Ingtar miró ceñudo el símbolo, sin dar muestras de reconocerlo, pero Mat murmuró roncamente algo para sus adentros y Perrin notó la boca seca. «El antiguo símbolo de los Aes Sedai».
Verin borró el dibujo con el pie.
—No puedo deciros dónde está, Urien —dijo—, y no tengo noticia de señales ni prodigios para guiaros hasta él.
—En ese caso proseguiré mi búsqueda.
Si bien no fue una pregunta, Urien esperó a que ella asintiera antes de mirar con fiereza a los shienarianos y darles la espalda. Después caminó ágilmente y desapareció entre las rocas sin volver la vista atrás.
Algunos de los soldados comenzaron a murmurar. Uno dijo algo acerca del «maldito y loco Aiel» y Masema opinó, gruñendo, que debieran haber dejado el Aiel para pasto de los cuervos.
—Hemos desperdiciado un tiempo precioso —anunció Ingtar—. Cabalgaremos más deprisa para recuperarlo.
—Sí —convino Verin—, debemos cabalgar más rápido.
Ingtar le lanzó una ojeada, pero la Aes Sedai estaba observando el retazo de suelo donde su pie había borrado el símbolo.
—Desmontad —ordenó—. Poned las armaduras en los caballos de carga. Ahora nos encontramos dentro de los límites de Cairhien. No nos conviene que los cairhieninos piensen que venimos a luchar con ellos. ¡Daos prisa!
—¿Crees…? —empezó a preguntar Mat, aproximándose a Perrin—. ¿Crees que hablaba de Rand? Ya sé que es una estupidez, pero incluso Ingtar piensa que es Aiel.
—No lo sé —respondió Perrin—. Todo se ha vuelto confuso desde que nos implicamos con las Aes Sedai.

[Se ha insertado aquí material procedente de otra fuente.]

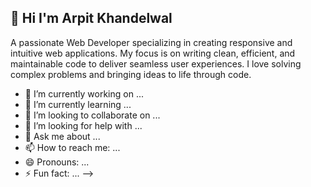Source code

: ## 👋 Hi I'm Arpit Khandelwal

A passionate Web Developer specializing in creating responsive and intuitive web applications. My focus is on writing clean, efficient, and maintainable code to deliver seamless user experiences. I love solving complex problems and bringing ideas to life through code.
- 🔭 I’m currently working on ...
- 🌱 I’m currently learning ...
- 👯 I’m looking to collaborate on ...
- 🤔 I’m looking for help with ...
- 💬 Ask me about ...
- 📫 How to reach me: ...
- 😄 Pronouns: ...
- ⚡ Fun fact: ...
-->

Verin hablaba quedamente, como para sus adentros, contemplando todavía el suelo:
—Debe de ser una parte, pero ¿cómo? ¿Acaso la Rueda del Tiempo teje el Entramado con hilos que nosotros ignoramos? ¿O acaso el Oscuro vuelve a intervenir en el Entramado?
Perrin sintió un escalofrío.
Verin levantó la mirada hacia los soldados que se desprendían de las armaduras.
—¡Deprisa! —ordenó con más energía de la que reunían Ingtar e Ino—. ¡Debemos apresurarnos!